On 5/18/06, Gustin Johnson <[EMAIL PROTECTED]
> wrote:
The reason that I used UDP is that no fork/exec/new socket is used. First you have to understand its not the latency that makes satellite communication hard - although without altering any socket options TCP will detect the latency and start to back off.
What happens is that you have two things to worry about. On the client end you have to worry about losing the connection and reconnecting - ie. one satellite passes out of LOS (line of site) and it can be up to 20-25 minutes before the next one is in site but the average is 10 minutes without service. When the next satellite you have a 2-3 minute period when you may have very sporadic network availablility. You may have a 6 second period with network availability, just enough time to dial and get a connection without getting data through. Once the next satellite gets in sight you can have 90 minutes to 2 hours with good service.
So lets consider what it would look like if we used TCP. This application gets a file in a directory (not my design in this part) every 5 minutes. It parses the file, puts it in packets then sends it to the server. So it does a write to a TCP socket and gets an error: "No route to host". So it closes the socket and calls the windoze shit that dials the network through the modem. Great! now you have a connection. OK you are in one of those 6 second spots of connectivity at the start of getting a new satellite. So you start to send a 4k packet at 9600 baud. Do you see a problem? You won't get your packet sent before the network goes down. Remember the 3 way handshake that TCP needs to use before a connection is made. Well that uses up about 3 seconds right there. Using UDP you can actually get 2 2k packets through with their ack returned in 6 seconds. BTW I have restricted myself to a 2k packet size in my program.
What's happening on the server? There are two things you could do: construct a single threaded server or one that uses fork/exec. They each exhibit a different form of the same problem. The server accepts a new connection. The accept system call receives a new connection on the listening port, dups the connection on a free port and assigns a new fd for that new connection.
The single threaded server will use fd's and the fork/exec server will use slots in the process table. To make that clearer the single threaded server will get activity that indicates a new connection, call accept to get a new fd to communicate with the new connection and manage that new connection in the next select call. The concurrent server (one process per connection) will wait for accept to return a new fd for a new connection, then it will fork/exec to make a new process to handle that connection.
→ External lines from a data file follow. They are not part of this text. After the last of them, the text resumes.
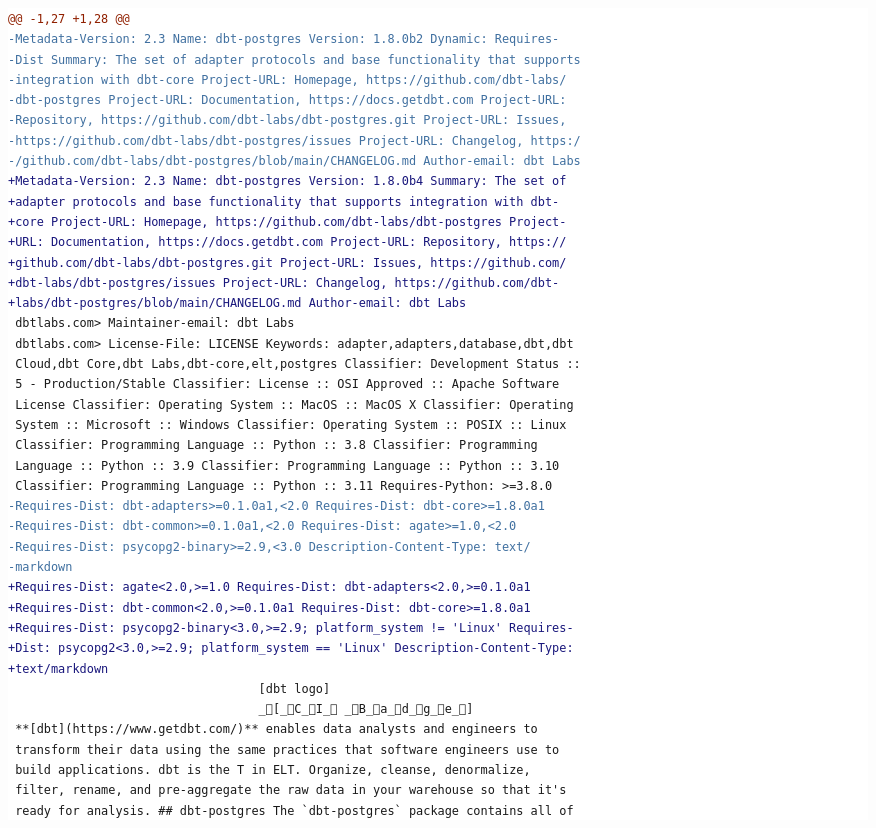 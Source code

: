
 ```diff
@@ -1,27 +1,28 @@
-Metadata-Version: 2.3 Name: dbt-postgres Version: 1.8.0b2 Dynamic: Requires-
-Dist Summary: The set of adapter protocols and base functionality that supports
-integration with dbt-core Project-URL: Homepage, https://github.com/dbt-labs/
-dbt-postgres Project-URL: Documentation, https://docs.getdbt.com Project-URL:
-Repository, https://github.com/dbt-labs/dbt-postgres.git Project-URL: Issues,
-https://github.com/dbt-labs/dbt-postgres/issues Project-URL: Changelog, https:/
-/github.com/dbt-labs/dbt-postgres/blob/main/CHANGELOG.md Author-email: dbt Labs
+Metadata-Version: 2.3 Name: dbt-postgres Version: 1.8.0b4 Summary: The set of
+adapter protocols and base functionality that supports integration with dbt-
+core Project-URL: Homepage, https://github.com/dbt-labs/dbt-postgres Project-
+URL: Documentation, https://docs.getdbt.com Project-URL: Repository, https://
+github.com/dbt-labs/dbt-postgres.git Project-URL: Issues, https://github.com/
+dbt-labs/dbt-postgres/issues Project-URL: Changelog, https://github.com/dbt-
+labs/dbt-postgres/blob/main/CHANGELOG.md Author-email: dbt Labs
 dbtlabs.com> Maintainer-email: dbt Labs
 dbtlabs.com> License-File: LICENSE Keywords: adapter,adapters,database,dbt,dbt
 Cloud,dbt Core,dbt Labs,dbt-core,elt,postgres Classifier: Development Status ::
 5 - Production/Stable Classifier: License :: OSI Approved :: Apache Software
 License Classifier: Operating System :: MacOS :: MacOS X Classifier: Operating
 System :: Microsoft :: Windows Classifier: Operating System :: POSIX :: Linux
 Classifier: Programming Language :: Python :: 3.8 Classifier: Programming
 Language :: Python :: 3.9 Classifier: Programming Language :: Python :: 3.10
 Classifier: Programming Language :: Python :: 3.11 Requires-Python: >=3.8.0
-Requires-Dist: dbt-adapters>=0.1.0a1,<2.0 Requires-Dist: dbt-core>=1.8.0a1
-Requires-Dist: dbt-common>=0.1.0a1,<2.0 Requires-Dist: agate>=1.0,<2.0
-Requires-Dist: psycopg2-binary>=2.9,<3.0 Description-Content-Type: text/
-markdown
+Requires-Dist: agate<2.0,>=1.0 Requires-Dist: dbt-adapters<2.0,>=0.1.0a1
+Requires-Dist: dbt-common<2.0,>=0.1.0a1 Requires-Dist: dbt-core>=1.8.0a1
+Requires-Dist: psycopg2-binary<3.0,>=2.9; platform_system != 'Linux' Requires-
+Dist: psycopg2<3.0,>=2.9; platform_system == 'Linux' Description-Content-Type:
+text/markdown
                                   [dbt logo]
                                   _[_C_I_ _B_a_d_g_e_]
 **[dbt](https://www.getdbt.com/)** enables data analysts and engineers to
 transform their data using the same practices that software engineers use to
 build applications. dbt is the T in ELT. Organize, cleanse, denormalize,
 filter, rename, and pre-aggregate the raw data in your warehouse so that it's
 ready for analysis. ## dbt-postgres The `dbt-postgres` package contains all of
```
OK so data comes into that fd for a while until the client gets a broken connection. At that point the server socket will wait for hours, literally indefinitely for more data on that fd. So now you have to put a timer on each fd/process so you can detect when no data has been received for whatever timeout period that you decide to use (what do you use for the timeout period?). Keep in mind that 2-3 minute period can generate 10-12 broken connections. So depending on which server design used there will either 10-12 unused fd's that have no client or 10-12 processes that are there listening with no client to give them data. Also know that there are possible 10 to 12 mobile systems doing that and now you have the possibility of 100 to 150 unused resources that need to be cleaned up and that each process has a maximum number of fd's and a maximum number of processes that can run. So, what if they bought another company with a similar number of trucks or another company 10 times larger bought them 'cause of the way that they do "real time" testing? Instant problem!
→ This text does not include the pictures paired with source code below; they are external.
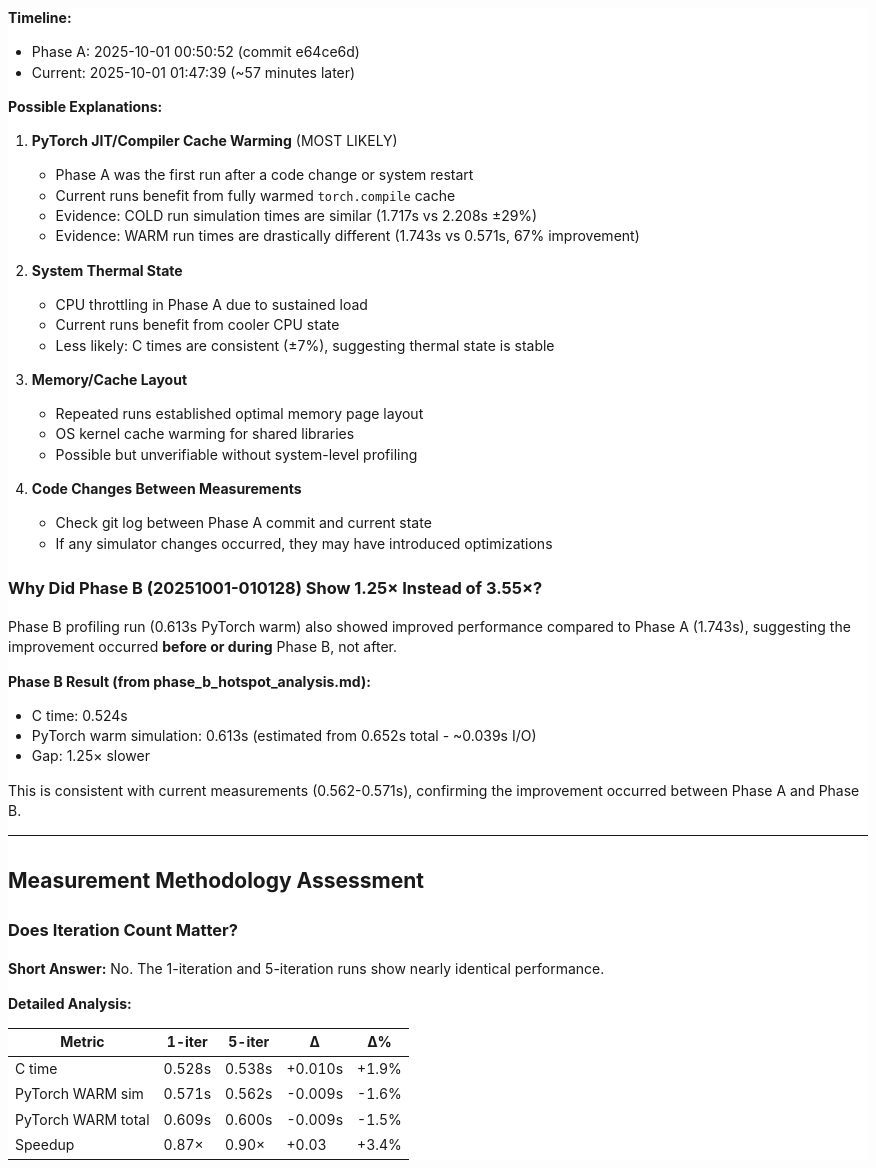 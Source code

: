 **Timeline:**
- Phase A: 2025-10-01 00:50:52 (commit e64ce6d)
- Current: 2025-10-01 01:47:39 (~57 minutes later)

**Possible Explanations:**

1. **PyTorch JIT/Compiler Cache Warming** (MOST LIKELY)
   - Phase A was the first run after a code change or system restart
   - Current runs benefit from fully warmed `torch.compile` cache
   - Evidence: COLD run simulation times are similar (1.717s vs 2.208s ±29%)
   - Evidence: WARM run times are drastically different (1.743s vs 0.571s, 67% improvement)

2. **System Thermal State**
   - CPU throttling in Phase A due to sustained load
   - Current runs benefit from cooler CPU state
   - Less likely: C times are consistent (±7%), suggesting thermal state is stable

3. **Memory/Cache Layout**
   - Repeated runs established optimal memory page layout
   - OS kernel cache warming for shared libraries
   - Possible but unverifiable without system-level profiling

4. **Code Changes Between Measurements**
   - Check git log between Phase A commit and current state
   - If any simulator changes occurred, they may have introduced optimizations

### Why Did Phase B (20251001-010128) Show 1.25× Instead of 3.55×?

Phase B profiling run (0.613s PyTorch warm) also showed improved performance compared to Phase A (1.743s), suggesting the improvement occurred **before or during** Phase B, not after.

**Phase B Result (from phase_b_hotspot_analysis.md):**
- C time: 0.524s
- PyTorch warm simulation: 0.613s (estimated from 0.652s total - ~0.039s I/O)
- Gap: 1.25× slower

This is consistent with current measurements (0.562-0.571s), confirming the improvement occurred between Phase A and Phase B.

---

## Measurement Methodology Assessment

### Does Iteration Count Matter?

**Short Answer:** No. The 1-iteration and 5-iteration runs show nearly identical performance.

**Detailed Analysis:**

| Metric | 1-iter | 5-iter | Δ | Δ% |
|--------|--------|--------|---|-----|
| C time | 0.528s | 0.538s | +0.010s | +1.9% |
| PyTorch WARM sim | 0.571s | 0.562s | -0.009s | -1.6% |
| PyTorch WARM total | 0.609s | 0.600s | -0.009s | -1.5% |
| Speedup | 0.87× | 0.90× | +0.03 | +3.4% |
This whole discussion is based on that when I get a broken connection when the client sends some data that there is no way to tell the socket that it can try again. If someone knows how to do that and can point me to docs then I will be glad of the info. In my reading of Stevens I didn't see how to recover from a broken connection.
Using UDP just side steps these issues. You put the responsibility for the communication on the client. The client is the one that detects when the packet has not been sent by putting a sequence/timestamp in each packet and comparing that tuple to each packet that is returned. If the seq/ts does not match the one you are looking for then dump it. When it does match you can process the packet and transmit the next one (there are more efficient ways of handling multiple packets, but I'm keeping it simple).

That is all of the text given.